# A Dependently Typed Language

## Overview

For this project, we implement the Calculus of Constructions (CoC)
by Coquand and Huet, which is a lambda calculus that sits at the top of the Lambda Cube. This means that
it includes polymorphism, type level operators, and dependent types. With the Simply Typed Lambda Calculus, terms are only
allowed to depend on terms. Polymorphism lets terms depend on types (e.g., generics). Type level operators allow types to
depend on types (e.g., `list`

in OCaml). Dependent types allow types to depend on terms. Dependent types are rather
uncommon in most programming languages, so I'd suggest reading these notes
created by our very own Adrian Sampson for an introduction to how dependent types work.

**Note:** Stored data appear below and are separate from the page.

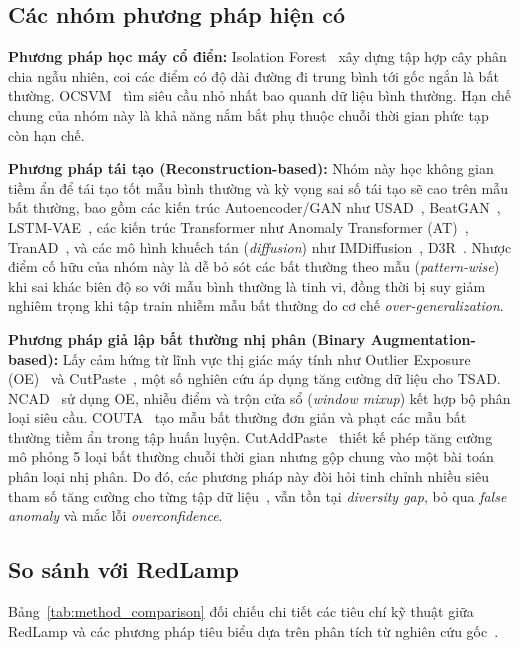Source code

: \documentclass[sigconf,nonacm]{acmart}
\begin{document}
\subsection{Các nhóm phương pháp hiện có}

\textbf{Phương pháp học máy cổ điển:} Isolation Forest~\cite{liu2008} xây dựng tập hợp cây phân chia ngẫu nhiên, coi các điểm có độ dài đường đi trung bình tới gốc ngắn là bất thường. OCSVM~\cite{scholkopf1999} tìm siêu cầu nhỏ nhất bao quanh dữ liệu bình thường. Hạn chế chung của nhóm này là khả năng nắm bắt phụ thuộc chuỗi thời gian phức tạp còn hạn chế.

\textbf{Phương pháp tái tạo (Reconstruction-based):} Nhóm này học không gian tiềm ẩn để tái tạo tốt mẫu bình thường và kỳ vọng sai số tái tạo sẽ cao trên mẫu bất thường, bao gồm các kiến trúc Autoencoder/GAN như USAD~\cite{audibert2020}, BeatGAN~\cite{zhou2019}, LSTM-VAE~\cite{park2018}, các kiến trúc Transformer như Anomaly Transformer (AT)~\cite{xu2022}, TranAD~\cite{tuli2022}, và các mô hình khuếch tán (\textit{diffusion}) như IMDiffusion~\cite{zhang2023}, D3R~\cite{wang2024d3r}. Nhược điểm cố hữu của nhóm này là dễ bỏ sót các bất thường theo mẫu (\textit{pattern-wise}) khi sai khác biên độ so với mẫu bình thường là tinh vi, đồng thời bị suy giảm nghiêm trọng khi tập train nhiễm mẫu bất thường do cơ chế \textit{over-generalization}.

\textbf{Phương pháp giả lập bất thường nhị phân (Binary Augmentation-based):} Lấy cảm hứng từ lĩnh vực thị giác máy tính như Outlier Exposure (OE)~\cite{hendrycks2019} và CutPaste~\cite{li2021}, một số nghiên cứu áp dụng tăng cường dữ liệu cho TSAD. NCAD~\cite{carmona2022} sử dụng OE, nhiễu điểm và trộn cửa sổ (\textit{window mixup}) kết hợp bộ phân loại siêu cầu. COUTA~\cite{xu2024} tạo mẫu bất thường đơn giản và phạt các mẫu bất thường tiềm ẩn trong tập huấn luyện. CutAddPaste~\cite{wang2024} thiết kế phép tăng cường mô phỏng 5 loại bất thường chuỗi thời gian nhưng gộp chung vào một bài toán phân loại nhị phân. Do đó, các phương pháp này đòi hỏi tinh chỉnh nhiều siêu tham số tăng cường cho từng tập dữ liệu~\cite{yoo2023}, vẫn tồn tại \textit{diversity gap}, bỏ qua \textit{false anomaly} và mắc lỗi \textit{overconfidence}.

\subsection{So sánh với RedLamp}

Bảng~\ref{tab:method_comparison} đối chiếu chi tiết các tiêu chí kỹ thuật giữa RedLamp và các phương pháp tiêu biểu dựa trên phân tích từ nghiên cứu gốc~\cite{obata2025}.
\end{document}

Ultimately, dependent types allow us to make full use of the Curry-Howard ismorphism; that is, types correspond to logical statements, and programs correspond to proofs of such statements. For example, consider the polymorphic identity function $\Lambda A. \lambda x: a. x$, or written $(\lambda A : *)(\lambda x : A)x$ in CoC. The type of this program is written $[A: *][x: A]A$, which represents the logical statement $\forall A. a \implies a$. By the Curry-Howard isomorphism, the identity function serves as a proof for that statement because it inhabits the corresponding type. Through this, we can write proofs and be assured that they are free of mistakes (or at least moreso than hand-written proofs).

The Calculus of Constructions provides a quite simple type system that allows us to write proofs through programming. Our goal is to implement CoC and show the ability to write some proofs.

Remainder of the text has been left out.